Mirrorless, Mirrorless, Where Is Thy Modern Digital Rangefinder?

The mirrorless DSLR is steadily gaining ground against traditionally mirrored DSLR. This is not rocket science since the ONLY reason the DSLR came about was to fix the parallax problem inherent in the rangefinder camera design. With the photographer looking through the optical viewfinder while the camera recording what came through its lens, close ups and telephoto shots were very difficult, if not impossible, to frame correctly. The DSLR with its mirror that reflected the lens coming through the lens up into the optical viewfinder solved that problem, allowing the photographer to see exactly what came through the lens — no matter what lens was attached to the camera.

The mirrorless DSLR goes one step better: it allows the photographer to see not only what comes through the lens, but also exactly what will be recorded on the image sensor! You can’t get better than that (for now).

The mirrorless DSLR design is obviously so much better than the traditional mirrored design that it is a mystery (OK, so it isn’t, it’s all about marketing and fear of cannibalizing current DSLR sales and losing lucrative $$$) why manufacturers of traditional DSLR cameras haven’t wholeheartedly joined the mirrorless paradigm shift.

So it is with great interest that I read the article at Luminous Landscape by Richard Sexton titled “A Critique of Contemporary Camera Design.” I quote:

Third, and most importantly, I firmly believe that when we look at mirrorless cameras we are looking at the progenitors of all future digital cameras.
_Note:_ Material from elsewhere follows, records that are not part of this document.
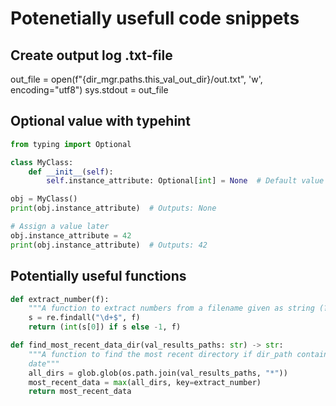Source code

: # Potenetially usefull code snippets

## Create output log .txt-file

out_file = open(f"{dir_mgr.paths.this_val_out_dir}/out.txt",
                 'w', encoding="utf8")
sys.stdout = out_file

## Optional value with typehint

```Python
from typing import Optional

class MyClass:
    def __init__(self):
        self.instance_attribute: Optional[int] = None  # Default value and type hint

obj = MyClass()
print(obj.instance_attribute)  # Outputs: None

# Assign a value later
obj.instance_attribute = 42
print(obj.instance_attribute)  # Outputs: 42
```

## Potentially useful functions

```python
def extract_number(f):
    """A function to extract numbers from a filename given as string (?)"""
    s = re.findall("\d+$", f)
    return (int(s[0]) if s else -1, f)
```

```python
def find_most_recent_data_dir(val_results_paths: str) -> str:
    """A function to find the most recent directory if dir_path contains
    date"""
    all_dirs = glob.glob(os.path.join(val_results_paths, "*"))
    most_recent_data = max(all_dirs, key=extract_number)
    return most_recent_data
```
The mirror box and pentaprism, which enables us to see what the lens sees before an image is recorded, is no longer the only way to do it. Composing, focusing, and metering directly off the sensor is arguably the best way to do it and it’s what we do every time we use live view on a DSLR. An EVF is merely eye-level live view. So, the entire reflex housing, which is a significant cost of the camera’s design; contributes to additional noise and vibration when a capture is made; and adds to the mass of the camera itself; may very well go the way of the mechanical watch.

Read the article at: Luminous Landscape.

While many still believe that the traditional mirrored DSLR will “live long and prosper,” it is good to hear from other photographers that they are yearning for camera manufacturers to once and for all get rid of the problematic mirror box and associated pentaprism and get on with the modern digital rangefinder.

It is obvious by now that Nikon is not going that route and will continue to play the 1 System as far as it can. There remains Canon as probably the only camera manufacturer bold enough and technically savvy enough to pull a rabbit out of its DSLR hat. Rumors are that it is planning to introduce its mirrorless offering in August/September 2012. We’ll have to wait and see if Canon reclaims the torch from the 4/3 mirrorless manufacturers — or walks in the footsteps of Kodak.